All My Sons, written by Arthur Miller
Apollo Theatre, Shaftesbury Avenue, London
18th August 2010
Arthur Miller was regarded with something approaching awe in the post-Second World War period. Seemingly critical of American capitalism, investigated by McCarthy’s Un-American activities committee, married to Marilyn Monroe and the author of four hugely popular plays, he garnered a lot of media attention. Those plays – Death of a Salesman, A View From the Bridge, The Crucible and All My Sons – are still frequently seen on the worldwide stage.
As the years went by Miller’s notoriety, critical acclaim and success receded very substantially even though the later years of his career saw him write many plays which were the equal of his earlier successes. If anything his later plays were subtler in their approach and had less of a tendency to attempt to sum up the moral issues of the day (and the play) in the death of a lead character in the final scenes of the script.

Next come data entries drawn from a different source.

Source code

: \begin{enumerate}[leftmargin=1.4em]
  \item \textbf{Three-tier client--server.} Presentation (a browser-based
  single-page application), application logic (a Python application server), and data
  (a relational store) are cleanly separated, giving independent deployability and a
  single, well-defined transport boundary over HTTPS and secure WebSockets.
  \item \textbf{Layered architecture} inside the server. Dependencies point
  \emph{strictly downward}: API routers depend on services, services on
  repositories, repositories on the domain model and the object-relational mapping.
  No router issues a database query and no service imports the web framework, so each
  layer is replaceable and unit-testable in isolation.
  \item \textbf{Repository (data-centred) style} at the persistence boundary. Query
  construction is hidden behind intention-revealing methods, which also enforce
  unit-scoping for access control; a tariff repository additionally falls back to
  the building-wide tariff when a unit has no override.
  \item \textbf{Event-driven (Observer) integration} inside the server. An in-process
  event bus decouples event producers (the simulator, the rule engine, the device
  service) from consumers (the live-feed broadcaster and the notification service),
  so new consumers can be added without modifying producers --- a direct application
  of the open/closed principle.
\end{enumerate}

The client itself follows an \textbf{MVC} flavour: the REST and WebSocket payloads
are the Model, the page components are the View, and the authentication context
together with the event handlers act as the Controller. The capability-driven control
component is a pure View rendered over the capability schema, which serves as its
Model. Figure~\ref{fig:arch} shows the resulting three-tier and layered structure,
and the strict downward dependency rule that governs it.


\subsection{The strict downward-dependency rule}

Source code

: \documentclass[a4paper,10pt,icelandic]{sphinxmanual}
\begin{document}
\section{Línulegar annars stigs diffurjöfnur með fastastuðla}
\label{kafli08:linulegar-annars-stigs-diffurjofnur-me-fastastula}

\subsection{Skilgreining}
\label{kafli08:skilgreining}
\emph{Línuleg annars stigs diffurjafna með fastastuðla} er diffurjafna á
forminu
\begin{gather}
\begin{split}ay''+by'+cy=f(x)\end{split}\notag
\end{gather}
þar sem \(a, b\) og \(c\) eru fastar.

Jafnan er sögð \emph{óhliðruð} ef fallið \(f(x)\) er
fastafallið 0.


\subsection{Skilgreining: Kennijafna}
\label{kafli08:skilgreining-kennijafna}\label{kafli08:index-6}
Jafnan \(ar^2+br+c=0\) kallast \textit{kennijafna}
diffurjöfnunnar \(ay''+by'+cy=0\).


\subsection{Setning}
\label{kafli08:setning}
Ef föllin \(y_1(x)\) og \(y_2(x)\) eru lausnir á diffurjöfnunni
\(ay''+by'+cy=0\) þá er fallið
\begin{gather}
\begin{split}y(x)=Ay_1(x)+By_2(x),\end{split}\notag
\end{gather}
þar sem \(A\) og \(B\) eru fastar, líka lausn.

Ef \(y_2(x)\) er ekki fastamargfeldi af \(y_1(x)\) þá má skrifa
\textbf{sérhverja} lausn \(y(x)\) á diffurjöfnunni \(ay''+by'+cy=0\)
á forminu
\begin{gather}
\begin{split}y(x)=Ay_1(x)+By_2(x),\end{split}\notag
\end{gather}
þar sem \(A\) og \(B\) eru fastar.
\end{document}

Given all of this, it is no surprise that the play currently being seen by sold-out audiences in the West End of London is one of the four huge commercial and critical successes mentioned above which were written at the height of public awareness of his career. There is also no surprise that a review from the Telegraph observing the link between the story of the play – about a man who allows faulty aeroplane parts to be shipped to the air force for use overseas – and the current controversy about badly supplied UK soldiers in Afghanistan and Iraq is printed large on the outside of the building. The play may have been written in 1947 but we are assured that it is still relevant for today.
Both that review and the conclusion of the play may be a little simplistic for my tastes but that shouldn’t detract from the fact that this is a very good production indeed. One of the reasons why it is hard to identify the best performance in this play is because the whole cast are producing work of a very high standard.
On the face of it there is nothing revolutionary about this production. Director Howard Davies previously worked on the play some ten years ago and the stage set here is very similar to others I have seen used for the play over the last thirty years. But it is the acting of the company which means that this version of the play is a huge success. David Suchet and Zoe Wanamaker are well known to the audience from their TV work and are on outstanding form as Joe and Kate Keller. Ms Wanamaker displays the necessary mix of distraction, fatalism and strength which are part of the character of Mrs Keller while Suchet catches just the right blend of headstrongness and ebullience which are found in Mr Keller. The would-be-married couple of Chris Keller and Anne Deever, supported by Joe but stridently opposed by Kate, are captured excellently by the twin talents of Stephen Campbell Moore and Jemima Rooper.
This is a production where there are no real flaws. The play has its limitations and has dated but it is well worth its revival as would be virtually all of Miller’s work. On one hand it would have been nice to see some risks taken with the direction but with acting on display of this strength there is very little need to change a winning formula.